The Seattle committee recommended passage of a budget amendment to provide $4.9 million to create at least 500 new shelter units, adopted nine amendments requiring safety plans, reporting, recovery shelters and prioritization for local residents, and sent the bill to full Council April 14.

The Seattle City Council Finance, Native Communities and Tribal Governments Committee voted 3–0 on April 7 to recommend passage of council bill CB121185, a midyear budget amendment that allocates $4.9 million to support capital and operating costs for at least 500 new shelter units as part of a larger $17.5 million executive package.
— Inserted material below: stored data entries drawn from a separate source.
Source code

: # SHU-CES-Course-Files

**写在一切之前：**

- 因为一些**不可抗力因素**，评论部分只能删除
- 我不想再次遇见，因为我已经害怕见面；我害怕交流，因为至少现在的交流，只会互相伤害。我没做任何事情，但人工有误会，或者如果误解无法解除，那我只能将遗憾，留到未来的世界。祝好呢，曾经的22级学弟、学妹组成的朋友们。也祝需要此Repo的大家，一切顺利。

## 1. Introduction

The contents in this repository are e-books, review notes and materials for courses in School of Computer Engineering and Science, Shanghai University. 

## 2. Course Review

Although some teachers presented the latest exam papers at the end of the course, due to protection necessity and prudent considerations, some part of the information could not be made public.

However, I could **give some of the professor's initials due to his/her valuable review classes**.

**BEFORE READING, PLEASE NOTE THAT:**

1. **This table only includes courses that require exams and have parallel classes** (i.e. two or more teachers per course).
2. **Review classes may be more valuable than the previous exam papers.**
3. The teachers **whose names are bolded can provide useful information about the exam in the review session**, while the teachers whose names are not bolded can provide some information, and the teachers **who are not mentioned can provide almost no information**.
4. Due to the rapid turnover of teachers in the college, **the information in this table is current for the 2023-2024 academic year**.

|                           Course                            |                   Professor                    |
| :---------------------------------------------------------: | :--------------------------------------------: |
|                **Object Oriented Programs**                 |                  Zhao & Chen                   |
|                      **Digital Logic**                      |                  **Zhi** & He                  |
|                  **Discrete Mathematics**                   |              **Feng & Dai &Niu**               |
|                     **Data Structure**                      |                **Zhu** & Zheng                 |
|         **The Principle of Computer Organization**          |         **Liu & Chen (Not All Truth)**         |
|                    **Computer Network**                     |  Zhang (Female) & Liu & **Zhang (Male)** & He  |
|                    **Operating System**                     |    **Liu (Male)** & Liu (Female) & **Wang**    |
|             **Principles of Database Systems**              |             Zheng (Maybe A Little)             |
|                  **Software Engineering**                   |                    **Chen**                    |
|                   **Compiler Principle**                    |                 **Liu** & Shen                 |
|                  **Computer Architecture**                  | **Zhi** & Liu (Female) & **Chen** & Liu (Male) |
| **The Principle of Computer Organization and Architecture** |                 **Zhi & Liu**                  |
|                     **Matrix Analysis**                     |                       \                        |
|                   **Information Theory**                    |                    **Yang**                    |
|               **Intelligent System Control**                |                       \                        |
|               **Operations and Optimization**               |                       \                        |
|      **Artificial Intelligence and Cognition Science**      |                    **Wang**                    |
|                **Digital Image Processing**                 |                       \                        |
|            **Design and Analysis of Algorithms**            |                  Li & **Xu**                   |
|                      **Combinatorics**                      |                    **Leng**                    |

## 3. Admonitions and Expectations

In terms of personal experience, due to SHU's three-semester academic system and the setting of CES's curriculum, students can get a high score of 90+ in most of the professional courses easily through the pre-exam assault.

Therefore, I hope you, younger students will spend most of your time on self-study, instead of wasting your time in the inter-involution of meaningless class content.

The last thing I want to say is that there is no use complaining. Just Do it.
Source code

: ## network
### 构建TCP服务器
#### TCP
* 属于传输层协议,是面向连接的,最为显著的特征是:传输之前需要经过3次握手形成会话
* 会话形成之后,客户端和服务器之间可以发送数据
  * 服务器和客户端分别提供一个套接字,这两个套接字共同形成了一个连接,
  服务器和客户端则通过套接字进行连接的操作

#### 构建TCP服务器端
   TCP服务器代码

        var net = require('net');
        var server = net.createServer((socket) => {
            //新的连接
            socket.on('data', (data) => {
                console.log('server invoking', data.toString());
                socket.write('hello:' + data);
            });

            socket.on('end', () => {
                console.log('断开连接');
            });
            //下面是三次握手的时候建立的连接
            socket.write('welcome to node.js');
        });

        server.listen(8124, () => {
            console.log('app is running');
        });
The committee adopted nine amendments that add oversight, reporting and programmatic priorities to the executive proposal. The consent and individual amendments require the mayor’s office to deliver an implementation report due Sept. 14, 2026, mandate a public-safety plan and a neighborhood outreach process before shelter openings, prioritize at least one recovery-oriented shelter, require prioritization for people already living in the neighborhood where a shelter opens, and ask human services to prioritize providers with experience serving disproportionately impacted populations.
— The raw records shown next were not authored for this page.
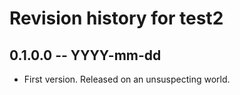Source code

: # Revision history for test2

## 0.1.0.0 -- YYYY-mm-dd

* First version. Released on an unsuspecting world.
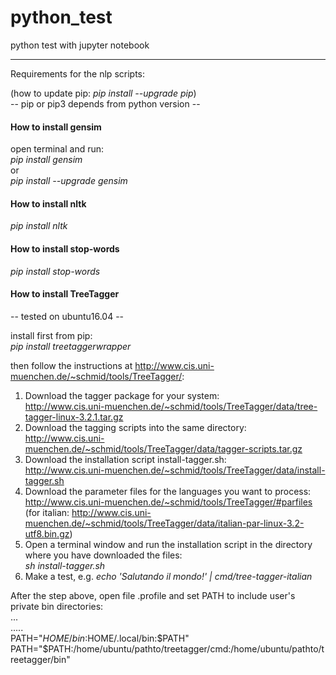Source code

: # python_test
python test with jupyter notebook

--------------------------------
Requirements for the nlp scripts:

(how to update pip: *pip install --upgrade pip*)    
-- pip or pip3 depends from python version --

#### How to install gensim

open terminal and run:    
*pip install gensim*   
or   
*pip install --upgrade gensim*

#### How to install nltk
*pip install nltk*

      
#### How to install stop-words
*pip install stop-words*

#### How to install TreeTagger

-- tested on ubuntu16.04 --   

install first from pip:   
*pip install treetaggerwrapper*

then follow the instructions at http://www.cis.uni-muenchen.de/~schmid/tools/TreeTagger/:   

1. Download the tagger package for your system:    
http://www.cis.uni-muenchen.de/~schmid/tools/TreeTagger/data/tree-tagger-linux-3.2.1.tar.gz
2. Download the tagging scripts into the same directory:   
http://www.cis.uni-muenchen.de/~schmid/tools/TreeTagger/data/tagger-scripts.tar.gz
3. Download the installation script install-tagger.sh:    
http://www.cis.uni-muenchen.de/~schmid/tools/TreeTagger/data/install-tagger.sh
4. Download the parameter files for the languages you want to process:    
http://www.cis.uni-muenchen.de/~schmid/tools/TreeTagger/#parfiles    
(for italian: http://www.cis.uni-muenchen.de/~schmid/tools/TreeTagger/data/italian-par-linux-3.2-utf8.bin.gz)
5. Open a terminal window and run the installation script in the directory where you have downloaded the files:   
*sh install-tagger.sh*
6. Make a test, e.g. *echo 'Salutando il mondo!' | cmd/tree-tagger-italian* 

After the step above, open file .profile and set PATH to include user's private bin directories:    
...    
.....    
PATH="$HOME/bin:$HOME/.local/bin:$PATH"
PATH="$PATH:/home/ubuntu/pathto/treetagger/cmd:/home/ubuntu/pathto/treetagger/bin"
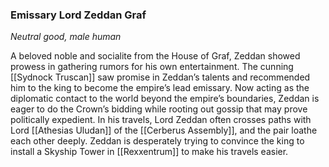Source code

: ### Emissary Lord Zeddan Graf

_Neutral good, male human_

A beloved noble and socialite from the House of Graf, Zeddan showed prowess in gathering rumors for his own entertainment. The cunning [[Sydnock Truscan]] saw promise in Zeddan’s talents and recommended him to the king to become the empire’s lead emissary. Now acting as the diplomatic contact to the world beyond the empire’s boundaries, Zeddan is eager to do the Crown’s bidding while rooting out gossip that may prove politically expedient. In his travels, Lord Zeddan often crosses paths with Lord [[Athesias Uludan]] of the [[Cerberus Assembly]], and the pair loathe each other deeply. Zeddan is desperately trying to convince the king to install a Skyship Tower in [[Rexxentrum]] to make his travels easier.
Council members and executive staff described the bill as a rapid-action step to expand shelter capacity while acknowledging gaps to be resolved during implementation. City Budget Director Ali Panucci and policy staff said the executive identified $17.5 million in total resources for the effort; CB121185 appropriates $4.9 million now using the Downtown Health and Human Services Trust Fund ($1.6M) and Community Development Block Grant funds ($3.3M) from the Low Income Housing Fund. The ordinance is designed to speed site selection and launch operations while additional funding and operating details are finalized.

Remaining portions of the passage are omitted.